Wirtschaftsbericht Slowenien

Slowenien ist eines der am weitesten fortgeschrittenen Länder der neuen EU-Mitgliedstaaten Zentral- und Osteuropas. In Slowenien begann der Übergangsprozess direkt nach der Loslösung vom früheren Jugoslawien im Jahre 1991 und ohne die für Staaten der Region typische Depressionsphase nach der Auflösung des kommunistischen Regimes. Seither verzeichnet die slowenische Wirtschaft robuste Wachstumsraten. 2004 betrug das Wirtschaftswachstum 4.2%.

Charakteristisch für die kleine, offene und weitgehend vom Handel mit der Europäischen Union abhängige slowenische Volkswirtschaft ist die starke Entwicklung des Dienstleistungssektors (60% des BSP) sowie der Industrie (36%), während die Landwirtschaft (4%) nur eine untergeordnete Rolle spielt. Das Defizit in der Ertragsbilanz ist gering und die Arbeitslosigkeit liegt unter 7%. Der ausgesprochen gesunde Staatshaushalt würde hinsichtlich des Budgetdefizits (-1.7%) und der Staatsverschuldung (ca. 30%) bereits heute den fiskalischen Maastrichtkriterien genügen. Die Inflation weist eine sinkende Tendenz auf (2003: 5.6%, 2004: 3.6%). Die robuste und stabile Wirtschaftssituation erlaubte Slowenien am 27.6.2004 dem Europäischen Wechselkursmechanismus II (ERM II) beizutreten. Der Euro wird mit 1.1.2007 eingeführt.


Wirtschaftsbeziehungen mit Österreich

2004 erhöhten sich die österreichischen Exporte nach Slowenien erheblich und zwar im Vergleich zum vorangegangenen Jahr um 28,3 % auf 1.986 Mio. EUR.
Zuwächse gab es vor allem bei Nahrungsmitteln und Getränken, Strom- und Gaslieferungen, med. und pharm. Erzeugnissen, Eisen und Stahl, Büro- und EDV-Maschinen, elektrischen Maschinen, Straßenfahrzeugen und anderen Beförderungsmitteln.
Mit diesem hervorragenden Ergebnis rückte Slowenien unter die 10 wichtigsten österreichischen Exportdestinationen hinter Spanien und vor den Niederlanden auf. Eine Besonderheit sind in letzter Zeit Flugzeuglieferungen zu Wartungszwecken nach Slowenien im Wert von 195 Mio. EUR. Doch auch bei Herausrechnung dieses Betrages aus der österreichischen Außenhandelsstatistik erreichte Slowenien 2004 unangefochten die 10. Stelle.
Beim Pro-Kopf Import österreichischer Waren lag Slowenien 2004 mit 976,- EUR, wie in den Jahren zuvor, vor der Schweiz und Deutschland an der Spitze.

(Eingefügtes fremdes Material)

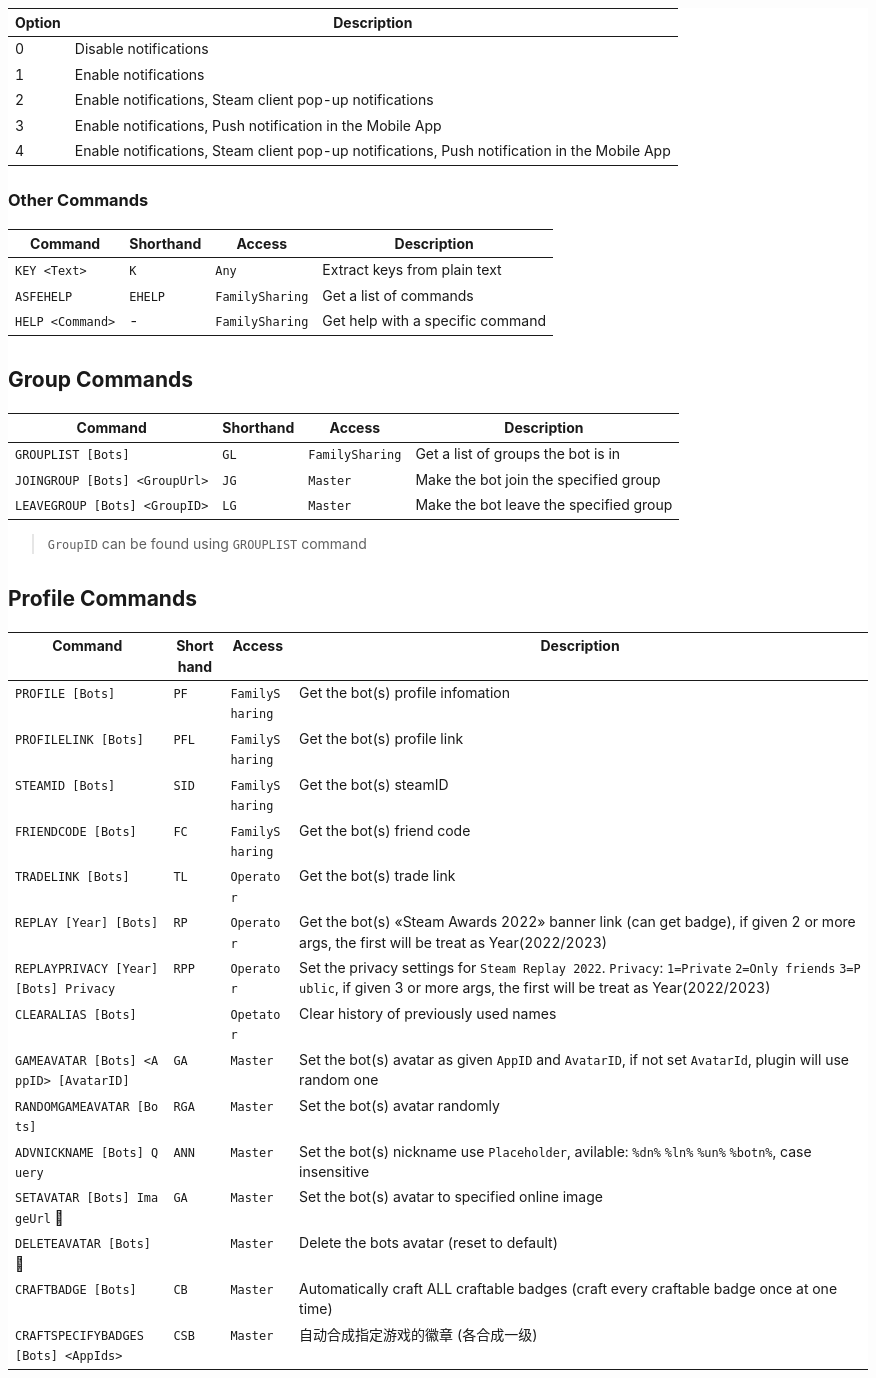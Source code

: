 | Option | Description                                                                                  |
| ------ | -------------------------------------------------------------------------------------------- |
| 0      | Disable notifications                                                                        |
| 1      | Enable notifications                                                                         |
| 2      | Enable notifications, Steam client pop-up notifications                                      |
| 3      | Enable notifications, Push notification in the Mobile App                                    |
| 4      | Enable notifications, Steam client pop-up notifications, Push notification in the Mobile App |

### Other Commands

| Command          | Shorthand | Access          | Description                      |
| ---------------- | --------- | --------------- | -------------------------------- |
| `KEY <Text>`     | `K`       | `Any`           | Extract keys from plain text     |
| `ASFEHELP`       | `EHELP`   | `FamilySharing` | Get a list of commands           |
| `HELP <Command>` | -         | `FamilySharing` | Get help with a specific command |

## Group Commands

| Command                       | Shorthand | Access          | Description                            |
| ----------------------------- | --------- | --------------- | -------------------------------------- |
| `GROUPLIST [Bots]`            | `GL`      | `FamilySharing` | Get a list of groups the bot is in     |
| `JOINGROUP [Bots] <GroupUrl>` | `JG`      | `Master`        | Make the bot join the specified group  |
| `LEAVEGROUP [Bots] <GroupID>` | `LG`      | `Master`        | Make the bot leave the specified group |

> `GroupID` can be found using `GROUPLIST` command

## Profile Commands

| Command                                | Shorthand | Access          | Description                                                                                                                                                               |
| -------------------------------------- | --------- | --------------- | ------------------------------------------------------------------------------------------------------------------------------------------------------------------------- |
| `PROFILE [Bots]`                       | `PF`      | `FamilySharing` | Get the bot(s) profile infomation                                                                                                                                         |
| `PROFILELINK [Bots]`                   | `PFL`     | `FamilySharing` | Get the bot(s) profile link                                                                                                                                               |
| `STEAMID [Bots]`                       | `SID`     | `FamilySharing` | Get the bot(s) steamID                                                                                                                                                    |
| `FRIENDCODE [Bots]`                    | `FC`      | `FamilySharing` | Get the bot(s) friend code                                                                                                                                                |
| `TRADELINK [Bots]`                     | `TL`      | `Operator`      | Get the bot(s) trade link                                                                                                                                                 |
| `REPLAY [Year] [Bots]`                 | `RP`      | `Operator`      | Get the bot(s) «Steam Awards 2022» banner link (can get badge), if given 2 or more args, the first will be treat as Year(2022/2023)                                       |
| `REPLAYPRIVACY [Year] [Bots] Privacy`  | `RPP`     | `Operator`      | Set the privacy settings for `Steam Replay 2022`. `Privacy`: `1=Private` `2=Only friends` `3=Public`, if given 3 or more args, the first will be treat as Year(2022/2023) |
| `CLEARALIAS [Bots]`                    |           | `Opetator`      | Clear history of previously used names                                                                                                                                    |
| `GAMEAVATAR [Bots] <AppID> [AvatarID]` | `GA`      | `Master`        | Set the bot(s) avatar as given `AppID` and `AvatarID`, if not set `AvatarId`, plugin will use random one                                                                  |
| `RANDOMGAMEAVATAR [Bots]`              | `RGA`     | `Master`        | Set the bot(s) avatar randomly                                                                                                                                            |
| `ADVNICKNAME [Bots] Query`             | `ANN`     | `Master`        | Set the bot(s) nickname use `Placeholder`, avilable: `%dn%` `%ln%` `%un%` `%botn%`, case insensitive                                                                      |
| `SETAVATAR [Bots] ImageUrl` 🐞         | `GA`      | `Master`        | Set the bot(s) avatar to specified online image                                                                                                                           |
| `DELETEAVATAR [Bots]` 🐞               |           | `Master`        | Delete the bots avatar (reset to default)                                                                                                                                 |
| `CRAFTBADGE [Bots]`                    | `CB`      | `Master`        | Automatically craft ALL craftable badges (craft every craftable badge once at one time)                                                                                   |
| `CRAFTSPECIFYBADGES [Bots] <AppIds>`   | `CSB`     | `Master`        | 自动合成指定游戏的徽章 (各合成一级)                                                                                                                                       |

[afdian_qr]: https://raw.chrxw.com/chr233/master/afadian_qr.png
[afdian_img]: https://img.shields.io/badge/爱发电-@chr__-ea4aaa.svg?logo=github-sponsors
[afdian_link]: https://afdian.com/@chr233
[bmac_qr]: https://raw.chrxw.com/chr233/master/bmc_qr.png
[bmac_img]: https://img.shields.io/badge/buy%20me%20a%20coffee-@chr233-yellow?logo=buymeacoffee
[bmac_link]: https://www.buymeacoffee.com/chr233
[usdt_qr]: https://raw.chrxw.com/chr233/master/usdt_qr.png
[usdt_img]: https://img.shields.io/badge/USDT-TRC20-2354e6.svg?logo=bitcoin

Die Importe aus Slowenien stiegen 2004 um 32,0 % auf 1.156 Mio. EUR. Besondere Erfolge konnte Slowenien bei Leder- und Sattlerwaren, Papier und Pappe, Eisen und Stahl, NE-Metallen, diversen Metallwaren, Möbeln, Bekleidung und der Position andere Beförderungsmittel verbuchen.

In den ersten 6 Monaten 2005 entfielen gegenüber der gleichen Periode des Vorjahres die Flugzeuglieferungen. Die österreichischen Exporte nach Slowenien sanken im 1. Halbjahr 2005 um 9,9% auf 880 Mio. EUR, was jedoch unverändert die 10. Stelle weltweit bedeutet. Die Importe aus Slowenien verminderten sich, gleichfalls bedingt durch den Fortfall der Flugzeuglieferungen und weitgehend der Lederverarbeitung für eine österreichische Firma, in der gleichen Zeit um 23,8% auf 466 Mio. EUR.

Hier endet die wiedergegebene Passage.